Schwende, 12. Oktober 1846

Lieber Beat

Es war schön, Dich im letzten Monat endlich mal wieder persönlich getroffen zu haben.
Zurzeit arbeite ich für Jakob Dörig als Säntisträger. Mit einer Gruppe von vier Mann, Heinrich, Eduard und Claus, steige ich jeden zweiten Tag 1700 Meter hoch auf den Säntis und bringe Materialien für den Bau der zweiten Schutzhütte hoch. Mein Lohn beträgt im Herbst 40 Rappen und im Winter 60 Rappen für eine Ladung. Bei unserem letzten Aufstieg auf den Berg war es morgens sehr neblig und kalt. Ich hatte keine Lust, auf den Säntis zu steigen, weil der Lohn für die ganze Anstrengung zu wenig ist. Trotzdem überwand ich mich und war um Punkt 5 Uhr bei den kleinen Stallungen der Kühe.

Wir stiegen vorsichtig los, kamen nach zwei Stunden auf der Meglisalp an und assen ein zweites Mal Frühstück. Gestärkt stiegen wir mit neuen Kräften aufwärts und kamen schliesslich um 12 Uhr mittags zitternd bei der weiter oben gelegenen Schutzhütte an. Es hatte angefangen zu schneien, so dass wir den Weg nicht mehr sehen konnten. Niedergeschlagen mussten wir den Aufstieg abbrechen und warteten in der Hütte den Schneefall ab. Nach einiger Zeit schliefen wir ein und als wir aufwachten, lag auf unseren Körben eine Gämse mit kugelrundem Bauch und schokoladenverschmierten Maul und schlief tief und fest. Es stellte sich heraus, dass Heinrich einen ganzen Topf bitterer Schokolade mitgenommen hatte, um mit dem einzigartigen Chili vom Claus ein mexikanisches Getränk zu kochen.

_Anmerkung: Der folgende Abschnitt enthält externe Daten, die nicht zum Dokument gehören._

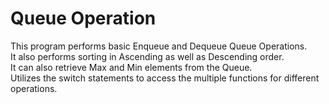 # Queue Operation
  
This program performs basic Enqueue and Dequeue Queue Operations.  
It also performs sorting in Ascending as well as Descending order.  
It can also retrieve Max and Min elements from the Queue.  
Utilizes the switch statements to access the multiple functions for different operations.
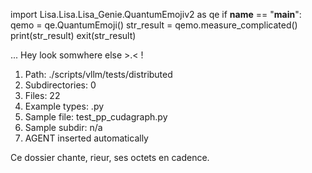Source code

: 
import Lisa.Lisa.Lisa_Genie.QuantumEmojiv2 as qe
if __name__ == "__main__":
  qemo = qe.QuantumEmoji()
  str_result = qemo.measure_complicated()
  print(str_result)
  exit(str_result)

... Hey look somwhere else >.< !

1. Path: ./scripts/vllm/tests/distributed
2. Subdirectories: 0
3. Files: 22
4. Example types: .py
5. Sample file: test_pp_cudagraph.py
6. Sample subdir: n/a
7. AGENT inserted automatically

Ce dossier chante, rieur, ses octets en cadence.

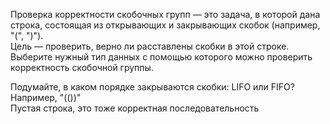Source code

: Проверка корректности скобочных групп — это задача, в которой дана строка, состоящая из открывающих и закрывающих скобок (например, "(", ")").  
Цель — проверить, верно ли расставлены скобки в этой строке.
Выберите нужный тип данных с помощью которого можно проверить корректность скобочной группы.  

<div class="hint">
  Подумайте, в каком порядке закрываются скобки: LIFO или FIFO?
  Например, "(())"
</div>
<div class="hint">
  Пустая строка, это тоже корректная последовательность
</div>
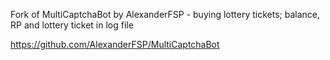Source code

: Fork of MultiCaptchaBot by AlexanderFSP - buying lottery tickets; balance, RP and lottery ticket in log file

https://github.com/AlexanderFSP/MultiCaptchaBot
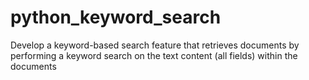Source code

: # python_keyword_search
Develop a keyword-based search feature that retrieves documents by performing a keyword search on the text content (all fields) within the documents
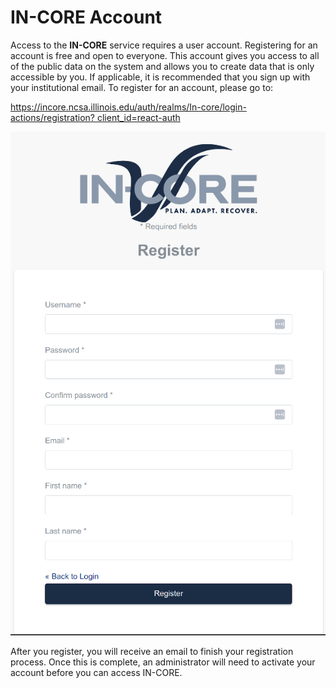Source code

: # IN-CORE Account

Access to the **IN-CORE** service requires a user account. Registering for an account is free and open to everyone.
This account gives you access to all of the public data on the system and allows you to create data that is only
accessible by you. If applicable, it is recommended that you sign up with your institutional email.
To register for an account, please go to:

[https://incore.ncsa.illinois.edu/auth/realms/In-core/login-actions/registration?
client_id=react-auth](https://incore.ncsa.illinois.edu/auth/realms/In-core/login-actions/registration?client_id=react-auth)

![IN-CORE login window](images/register.png)

After you register, you will receive an email to finish your registration process. Once this is complete, an
administrator will need to activate your account before you can access IN-CORE.

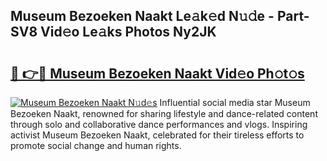 ## Museum Bezoeken Naakt Le𝚊k𝚎d N𝚞𝚍e - Part-SV8 Vid𝚎o Le𝚊ks Photos Ny2JK

# <h2><a href="http://fb8rvk.evod.top/?m=Museum+Bezoeken+Naakt">🔗 👉🔴 Museum Bezoeken Naakt Vid𝚎o Ph𝚘t𝚘s</a></h2>

[![Museum Bezoeken Naakt N𝚞d𝚎s](https://i.imgur.com/8V9OHl7.gif)](http://fb8rvk.evod.top/?m=Museum+Bezoeken+Naakt)
Influential social media star Museum Bezoeken Naakt, renowned for sharing lifestyle and dance-related content through solo and collaborative dance performances and vlogs. Inspiring activist Museum Bezoeken Naakt, celebrated for their tireless efforts to promote social change and human rights. 
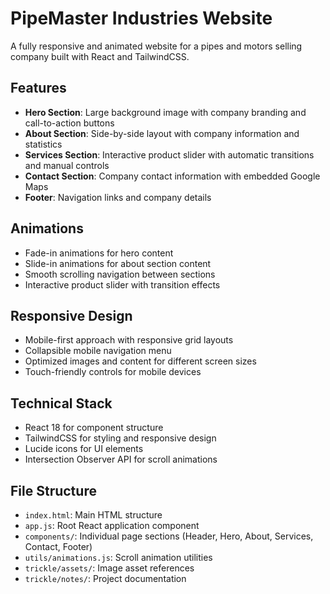 # PipeMaster Industries Website

A fully responsive and animated website for a pipes and motors selling company built with React and TailwindCSS.

## Features

- **Hero Section**: Large background image with company branding and call-to-action buttons
- **About Section**: Side-by-side layout with company information and statistics
- **Services Section**: Interactive product slider with automatic transitions and manual controls
- **Contact Section**: Company contact information with embedded Google Maps
- **Footer**: Navigation links and company details

## Animations

- Fade-in animations for hero content
- Slide-in animations for about section content
- Smooth scrolling navigation between sections
- Interactive product slider with transition effects

## Responsive Design

- Mobile-first approach with responsive grid layouts
- Collapsible mobile navigation menu
- Optimized images and content for different screen sizes
- Touch-friendly controls for mobile devices

## Technical Stack

- React 18 for component structure
- TailwindCSS for styling and responsive design
- Lucide icons for UI elements
- Intersection Observer API for scroll animations

## File Structure

- `index.html`: Main HTML structure
- `app.js`: Root React application component
- `components/`: Individual page sections (Header, Hero, About, Services, Contact, Footer)
- `utils/animations.js`: Scroll animation utilities
- `trickle/assets/`: Image asset references
- `trickle/notes/`: Project documentation
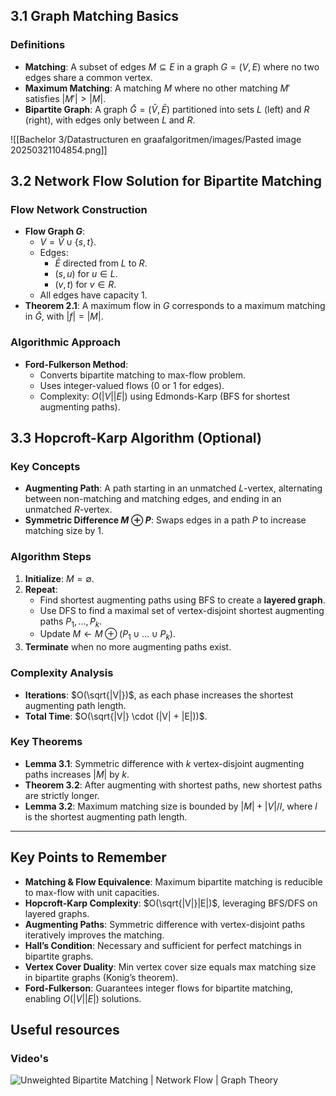 ## 3.1 Graph Matching Basics

### Definitions

- **Matching**: A subset of edges $M \subseteq E$ in a graph $G = (V, E)$ where no two edges share a common vertex.
- **Maximum Matching**: A matching $M$ where no other matching $M'$ satisfies $|M'| > |M|$.
- **Bipartite Graph**: A graph $\bar{G} = (\bar{V}, \bar{E})$ partitioned into sets $L$ (left) and $R$ (right), with edges only between $L$ and $R$.

![[Bachelor 3/Datastructuren en graafalgoritmen/images/Pasted image 20250321104854.png]]

## 3.2 Network Flow Solution for Bipartite Matching

### Flow Network Construction

- **Flow Graph $G$**:
  - $V = \bar{V} \cup \{s, t\}$.
  - Edges:
    - $\bar{E}$ directed from $L$ to $R$.
    - $(s, u)$ for $u \in L$.
    - $(v, t)$ for $v \in R$.
  - All edges have capacity 1.
- **Theorem 2.1**: A maximum flow in $G$ corresponds to a maximum matching in $\bar{G}$, with $|f| = |M|$.

### Algorithmic Approach

- **Ford-Fulkerson Method**:
  - Converts bipartite matching to max-flow problem.
  - Uses integer-valued flows (0 or 1 for edges).
  - Complexity: $O(|V||E|)$ using Edmonds-Karp (BFS for shortest augmenting paths).

## 3.3 Hopcroft-Karp Algorithm (Optional)

### Key Concepts

- **Augmenting Path**: A path starting in an unmatched $L$-vertex, alternating between non-matching and matching edges, and ending in an unmatched $R$-vertex.
- **Symmetric Difference $M \oplus P$**: Swaps edges in a path $P$ to increase matching size by 1.

### Algorithm Steps

1. **Initialize**: $M = \emptyset$.
2. **Repeat**:
   - Find shortest augmenting paths using BFS to create a **layered graph**.
   - Use DFS to find a maximal set of vertex-disjoint shortest augmenting paths $P_1, \dots, P_k$.
   - Update $M \leftarrow M \oplus (P_1 \cup \dots \cup P_k)$.
3. **Terminate** when no more augmenting paths exist.

### Complexity Analysis

- **Iterations**: $O(\sqrt{|V|})$, as each phase increases the shortest augmenting path length.
- **Total Time**: $O(\sqrt{|V|} \cdot (|V| + |E|))$.

### Key Theorems

- **Lemma 3.1**: Symmetric difference with $k$ vertex-disjoint augmenting paths increases $|M|$ by $k$.
- **Theorem 3.2**: After augmenting with shortest paths, new shortest paths are strictly longer.
- **Lemma 3.2**: Maximum matching size is bounded by $|M| + |V|/l$, where $l$ is the shortest augmenting path length.


---

## Key Points to Remember

- **Matching & Flow Equivalence**: Maximum bipartite matching is reducible to max-flow with unit capacities.
- **Hopcroft-Karp Complexity**: $O(\sqrt{|V|}|E|)$, leveraging BFS/DFS on layered graphs.
- **Augmenting Paths**: Symmetric difference with vertex-disjoint paths iteratively improves the matching.
- **Hall’s Condition**: Necessary and sufficient for perfect matchings in bipartite graphs.
- **Vertex Cover Duality**: Min vertex cover size equals max matching size in bipartite graphs (Konig’s theorem).
- **Ford-Fulkerson**: Guarantees integer flows for bipartite matching, enabling $O(|V||E|)$ solutions.

## Useful resources

### Video's

![Unweighted Bipartite Matching | Network Flow | Graph Theory](https://www.youtube.com/watch?v=GhjwOiJ4SqU)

Da die Gämse all unseren Proviant verschlungen hatte, liessen wir das Baumaterial auf der Hütte und wanderten zurück ins Tal.

Das Ungerechteste war, dass Jakob Dörig uns nicht bezahlte!

Liebe Grüsse Urs

 

Romanshorn, 30. Oktober 1846

Lieber Urs

Gestern kamen mit der neuen Fährverbindung zum ersten Mal Touristen aus Italien zu uns.
Dazu kommen auch immer mehr Gäste aus Österreich und dem Königreich Württemberg zu uns und geniessen unseren Apfelkuchen. Wir Mitarbeiter des Gasthauses zum Anker haben viel Zeit investiert, um einen Klassiktag zu organisieren. Mir persönlich gefällt die Musik von Robert Schumann zwar nicht so gut, aber wir mussten das schlechte Wetter am Bodensee durch eine Attraktion ersetzen.

Wenn du mich in Romanshorn besuchst, wirst du staunen, wie viele Gäste das Konzert von Robert Schuhmann angelockt hat. Mittlerweile hat sich das Wetter am Bodensee ziemlich verbessert, weswegen einige Leute jetzt noch baden gehen.

Vor ein paar Tagen bin ich mit der Postkutsche nach Sankt Gallen gefahren, um in einem alten Archiv nach neuen Rezepten zu suchen. Stell dir vor, ich habe ein Rezept für Feuerpunsch gefunden, welches wir sogleich versucht haben. Obwohl mein Vorgesetzter Angst hatte, dass wir das Restaurant abfackeln würden, habe ich es geschafft, ihn umzustimmen mit dem Spruch: «Probieren geht über studieren.»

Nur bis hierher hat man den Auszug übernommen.